Set down exactly the lines below between the line holding "2. Next, you" and the line holding "4. Next, let's", inclusive; no other line belongs in the answer.

◇ ◇ ◇ ◇ ◇

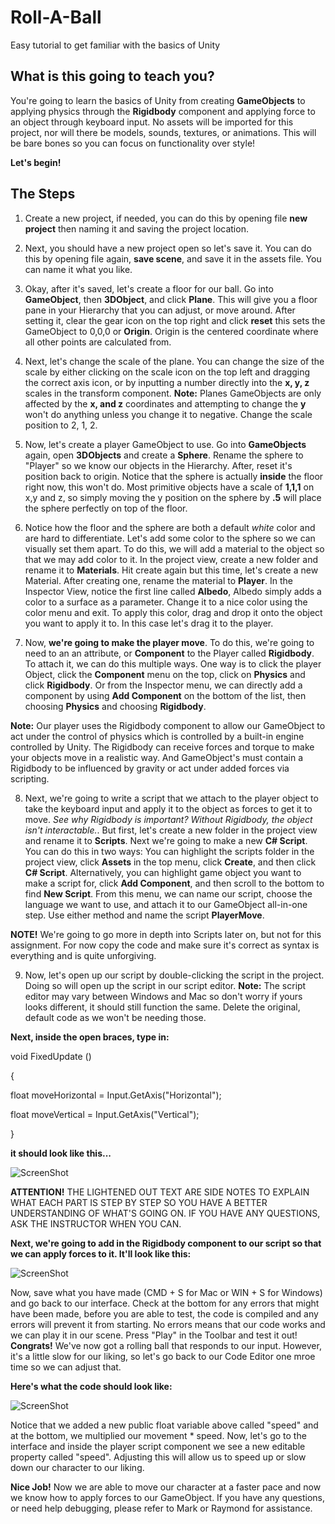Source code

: # Roll-A-Ball
Easy tutorial to get familiar with the basics of Unity

## What is this going to teach you?
You're going to learn the basics of Unity from creating **GameObjects** to applying physics through the **Rigidbody** component and applying force to an object through keyboard input.  No assets will be imported for this project, nor will there be models, sounds, textures, or animations.  This will be bare bones so you can focus on functionality over style!

**Let's begin!**

## The Steps
1. Create a new project, if needed, you can do this by opening file **new project** then naming it and saving the project location.  

2. Next, you should have a new project open so let's save it.  You can do this by opening file again, **save scene**, and save it in the assets file.  You can name it what you like.

3. Okay, after it's saved, let's create a floor for our ball.  Go into **GameObject**, then **3DObject**, and click **Plane**.  This will give you a floor pane in your Hierarchy that you can adjust, or move around.  After setting it, clear the gear icon on the top right and click **reset** this sets the GameObject to 0,0,0 or **Origin**.  Origin is the centered coordinate where all other points are calculated from.  

4. Next, let's change the scale of the plane.  You can change the size of the scale by either clicking on the scale icon on the top left and dragging the correct axis icon, or by inputting a number directly into the **x, y, z** scales in the transform component.  **Note:** Planes GameObjects are only affected by the **x, and z** coordinates and attempting to change the **y** won't do anything unless you change it to negative.  Change the scale position to 2, 1, 2.

5. Now, let's create a player GameObject to use.  Go into **GameObjects** again, open **3DObjects** and create a **Sphere**.  Rename the sphere to "Player" so we know our objects in the Hierarchy.  After, reset it's position back to origin.  Notice that the sphere is actually **inside** the floor right now, this won't do.  Most primitive objects have a scale of **1,1,1** on x,y and z, so simply moving the y position on the sphere by **.5** will place the sphere perfectly on top of the floor.

6. Notice how the floor and the sphere are both a default *white* color and are hard to differentiate.  Let's add some color to the sphere so we can visually set them apart.  To do this, we will add a material to the object so that we may add color to it.  In the project view, create a new folder and rename it to **Materials**.  Hit create again but this time, let's create a new Material.  After creating one, rename the material to **Player**.  In the Inspector View, notice the first line called **Albedo**, Albedo simply adds a color to a surface as a parameter.  Change it to a nice color using the color menu and exit.  To apply this color, drag and drop it onto the object you want to apply it to.  In this case let's drag it to the player.  

7. Now, **we're going to make the player move**.  To do this, we're going to need to an an attribute, or **Component** to the Player called **Rigidbody**.  To attach it, we can do this multiple ways.  One way is to click the player Object, click the **Component** menu on the top, click on **Physics** and click **Rigidbody**.  Or from the Inspector menu, we can directly add a component by using **Add Component** on the bottom of the list, then choosing **Physics** and choosing **Rigidbody**. 

**Note:** Our player uses the Rigidbody component to allow our GameObject to act under the control of physics which is controlled by a built-in engine controlled by Unity. The Rigidbody can receive forces and torque to make your objects move in a realistic way. And GameObject's must contain a Rigidbody to be influenced by gravity or act under added forces via scripting.  

8. Next, we're going to write a script that we attach to the player object to take the keyboard input and apply it to the object as forces to get it to move.  *See why Rigidbody is important? Without Rigidbody, the object isn't interactable.*.  But first, let's create a new folder in the project view and rename it to **Scripts**.  Next we're going to make a new **C# Script**.  You can do this in two ways: You can highlight the scripts folder in the project view, click **Assets** in the top menu, click **Create**, and then click **C# Script**.  Alternatively, you can highlight game object you want to make a script for, click **Add Component**, and then scroll to the bottom to find **New Script**.  From this menu, we can name our script, choose the language we want to use, and attach it to our GameObject all-in-one step. Use either method and name the script **PlayerMove**.

**NOTE!** We're going to go more in depth into Scripts later on, but not for this assignment.  For now copy the code and make sure it's correct as syntax is everything and is quite unforgiving. 

9.  Now, let's open up our script by double-clicking the script in the project.  Doing so will open up the script in our script editor.  **Note:** The script editor may vary between Windows and Mac so don't worry if yours looks different, it should still function the same. Delete the original, default code as we won't be needing those.  

**Next, inside the open braces, type in:** 


void FixedUpdate ()

{
  
  float moveHorizontal = Input.GetAxis("Horizontal");
  
  float moveVertical = Input.GetAxis("Vertical");

}

**it should look like this...**

![ScreenShot](https://raw.githubusercontent.com/junior-devleague/roll-a-ball/master/assets/Screen%20Shot%202017-08-08%20at%2011.48.59%20PM.png)

**ATTENTION!** THE LIGHTENED OUT TEXT ARE SIDE NOTES TO EXPLAIN WHAT EACH PART IS STEP BY STEP SO YOU HAVE A BETTER UNDERSTANDING OF WHAT'S GOING ON.  IF YOU HAVE ANY QUESTIONS, ASK THE INSTRUCTOR WHEN YOU CAN.

**Next, we're going to add in the Rigidbody component to our script so that we can apply forces to it.  It'll look like this:**

![ScreenShot](https://raw.githubusercontent.com/junior-devleague/roll-a-ball/master/assets/Screen%20Shot%202017-08-09%20at%2012.22.51%20AM.png)

Now, save what you have made (CMD + S for Mac or WIN + S for Windows) and go back to our interface.  Check at the bottom for any errors that might have been made, before you are able to test, the code is compiled and any errors will prevent it from starting.  No errors means that our code works and we can play it in our scene.  Press "Play" in the Toolbar and test it out!  **Congrats!** We've now got a rolling ball that responds to our input.  However, it's a little slow for our liking, so let's go back to our Code Editor one mroe time so we can adjust that.

**Here's what the code should look like:**

![ScreenShot](https://raw.githubusercontent.com/junior-devleague/roll-a-ball/master/assets/Screen%20Shot%202017-08-09%20at%2012.38.43%20AM.png)

Notice that we added a new public float variable above called "speed" and at the bottom, we multiplied our movement * speed.  Now, let's go to the interface and inside the player script component we see a new editable property called "speed".  Adjusting this will allow us to speed up or slow down our character to our liking.  

**Nice Job!** Now we are able to move our character at a faster pace and now we know how to apply forces to our GameObject.  If you have any questions, or need help debugging, please refer to Mark or Raymond for assistance.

◇ ◇ ◇ ◇ ◇

**WRITTEN RESPONSE**
2. Next, you should have a new project open so let's save it.  You can do this by opening file again, **save scene**, and save it in the assets file.  You can name it what you like.

3. Okay, after it's saved, let's create a floor for our ball.  Go into **GameObject**, then **3DObject**, and click **Plane**.  This will give you a floor pane in your Hierarchy that you can adjust, or move around.  After setting it, clear the gear icon on the top right and click **reset** this sets the GameObject to 0,0,0 or **Origin**.  Origin is the centered coordinate where all other points are calculated from.  

4. Next, let's change the scale of the plane.  You can change the size of the scale by either clicking on the scale icon on the top left and dragging the correct axis icon, or by inputting a number directly into the **x, y, z** scales in the transform component.  **Note:** Planes GameObjects are only affected by the **x, and z** coordinates and attempting to change the **y** won't do anything unless you change it to negative.  Change the scale position to 2, 1, 2.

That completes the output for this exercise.